Top of STORED DATA

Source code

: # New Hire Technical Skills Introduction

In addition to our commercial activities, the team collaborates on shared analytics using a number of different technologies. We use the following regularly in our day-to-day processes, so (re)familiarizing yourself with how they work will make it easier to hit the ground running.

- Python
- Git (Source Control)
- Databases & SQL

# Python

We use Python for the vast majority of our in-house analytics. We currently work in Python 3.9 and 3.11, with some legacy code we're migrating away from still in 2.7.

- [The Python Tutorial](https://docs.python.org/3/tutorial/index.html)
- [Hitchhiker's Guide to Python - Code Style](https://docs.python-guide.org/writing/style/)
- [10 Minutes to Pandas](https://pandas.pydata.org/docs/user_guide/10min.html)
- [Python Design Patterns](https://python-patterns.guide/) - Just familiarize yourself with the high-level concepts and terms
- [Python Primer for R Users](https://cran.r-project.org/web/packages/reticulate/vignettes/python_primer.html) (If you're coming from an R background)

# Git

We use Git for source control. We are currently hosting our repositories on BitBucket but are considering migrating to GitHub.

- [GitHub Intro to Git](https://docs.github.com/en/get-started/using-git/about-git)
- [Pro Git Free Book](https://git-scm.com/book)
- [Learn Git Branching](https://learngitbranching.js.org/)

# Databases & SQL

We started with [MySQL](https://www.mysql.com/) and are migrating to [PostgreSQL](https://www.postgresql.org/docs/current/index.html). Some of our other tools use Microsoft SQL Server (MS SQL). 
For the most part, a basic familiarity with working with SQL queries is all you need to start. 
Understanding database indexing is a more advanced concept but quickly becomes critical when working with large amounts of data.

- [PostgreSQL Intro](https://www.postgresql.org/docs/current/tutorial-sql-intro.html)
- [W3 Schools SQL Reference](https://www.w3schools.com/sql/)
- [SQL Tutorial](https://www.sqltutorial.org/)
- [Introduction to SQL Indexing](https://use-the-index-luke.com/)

Bottom of STORED DATA

_EXERCISE:_ Select and copy every line from the records that includes the word "currently".

_WRITTEN REPLY:_
We use Python for the vast majority of our in-house analytics. We currently work in Python 3.9 and 3.11, with some legacy code we're migrating away from still in 2.7.
We use Git for source control. We are currently hosting our repositories on BitBucket but are considering migrating to GitHub.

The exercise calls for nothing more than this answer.